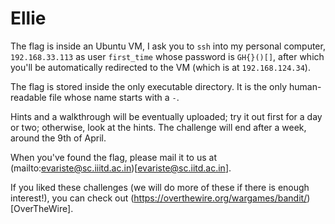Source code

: # Ellie

The flag is inside an Ubuntu VM, I ask you to `ssh` into my personal computer, `192.168.33.113` as user `first_time` whose password is `GH{}()[]`, after which you'll be automatically redirected to the VM (which is at `192.168.124.34`).

The flag is stored inside the only executable directory. It is the only human-readable file whose name starts with a `-`.

Hints and a walkthrough will be eventually uploaded; try it out first for a day or two; otherwise, look at the hints. The challenge will end after a week, around the 9th of April.

When you've found the flag, please mail it to us at (mailto:evariste@sc.iiitd.ac.in)[evariste@sc.iitd.ac.in].

If you liked these challenges (we will do more of these if there is enough interest!), you can check out (https://overthewire.org/wargames/bandit/)[OverTheWire].

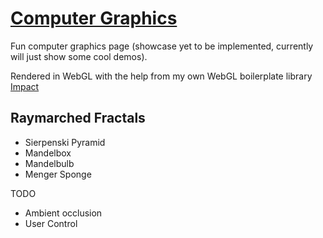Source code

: # [Computer Graphics](https://1e9end.github.io/graphics)
Fun computer graphics page (showcase yet to be implemented, currently will just show some cool demos).

Rendered in WebGL with the help from my own WebGL boilerplate library [Impact](https://github.com/1e9end/Impact)

## Raymarched Fractals
- Sierpenski Pyramid
- Mandelbox
- Mandelbulb
- Menger Sponge

TODO
- Ambient occlusion
- User Control

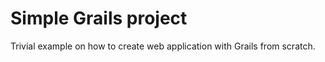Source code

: # Simple Grails project

Trivial example on how to create web application with Grails from scratch.
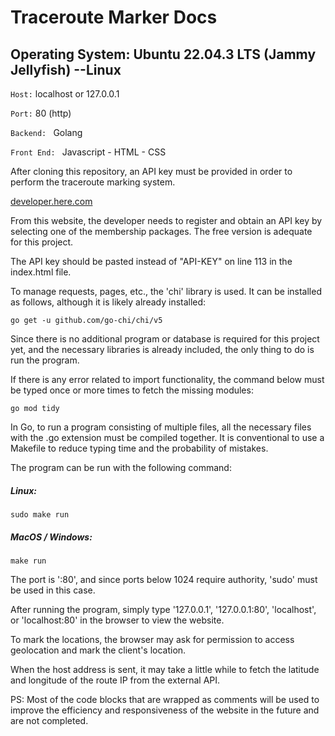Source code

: # Traceroute Marker Docs

## Operating System: Ubuntu 22.04.3 LTS (Jammy Jellyfish)  --Linux
`Host:` localhost or 127.0.0.1

`Port:` 80 (http)

`Backend: ` Golang

`Front End: ` Javascript - HTML - CSS

After cloning this repository, an API key must be provided in order to perform the traceroute marking system.

[developer.here.com](https://)

From this website, the developer needs to register and obtain an API key by selecting one of the membership packages. The free version is adequate for this project.

The API key should be pasted instead of "API-KEY" on line 113 in the index.html file.

To manage requests, pages, etc., the 'chi' library is used. It can be installed as follows, although it is likely already installed:

`go get -u github.com/go-chi/chi/v5`

Since there is no additional program or database is required for this project yet, and the necessary libraries is already included, the only thing to do is run the program.

If there is any error related to import functionality, the command below must be typed once or more times to fetch the missing modules:

`go mod tidy`

In Go, to run a program consisting of multiple files, all the necessary files with the .go extension must be compiled together. It is conventional to use a Makefile to reduce typing time and the probability of mistakes.

The program can be run with the following command:

##### Linux:
`sudo make run`

##### MacOS / Windows:
`make run`


The port is ':80', and since ports below 1024 require authority, 'sudo' must be used in this case.

After running the program, simply type '127.0.0.1', '127.0.0.1:80', 'localhost', or 'localhost:80' in the browser to view the website.

To mark the locations, the browser may ask for permission to access geolocation and mark the client's location.

When the host address is sent, it may take a little while to fetch the latitude and longitude of the route IP from the external API.

PS: Most of the code blocks that are wrapped as comments will be used to improve the efficiency and responsiveness of the website in the future and are not completed.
######
**What needs to be done**: Please make your reply exactly the lines from the one containing "To manage requests, pages, etc., the" through the end of the entries above, and nothing more.

**Solution to the problem**:
To manage requests, pages, etc., the 'chi' library is used. It can be installed as follows, although it is likely already installed:

`go get -u github.com/go-chi/chi/v5`

Since there is no additional program or database is required for this project yet, and the necessary libraries is already included, the only thing to do is run the program.

If there is any error related to import functionality, the command below must be typed once or more times to fetch the missing modules:

`go mod tidy`

In Go, to run a program consisting of multiple files, all the necessary files with the .go extension must be compiled together. It is conventional to use a Makefile to reduce typing time and the probability of mistakes.

The program can be run with the following command:

##### Linux:
`sudo make run`

##### MacOS / Windows:
`make run`


The port is ':80', and since ports below 1024 require authority, 'sudo' must be used in this case.

After running the program, simply type '127.0.0.1', '127.0.0.1:80', 'localhost', or 'localhost:80' in the browser to view the website.

To mark the locations, the browser may ask for permission to access geolocation and mark the client's location.

When the host address is sent, it may take a little while to fetch the latitude and longitude of the route IP from the external API.

PS: Most of the code blocks that are wrapped as comments will be used to improve the efficiency and responsiveness of the website in the future and are not completed.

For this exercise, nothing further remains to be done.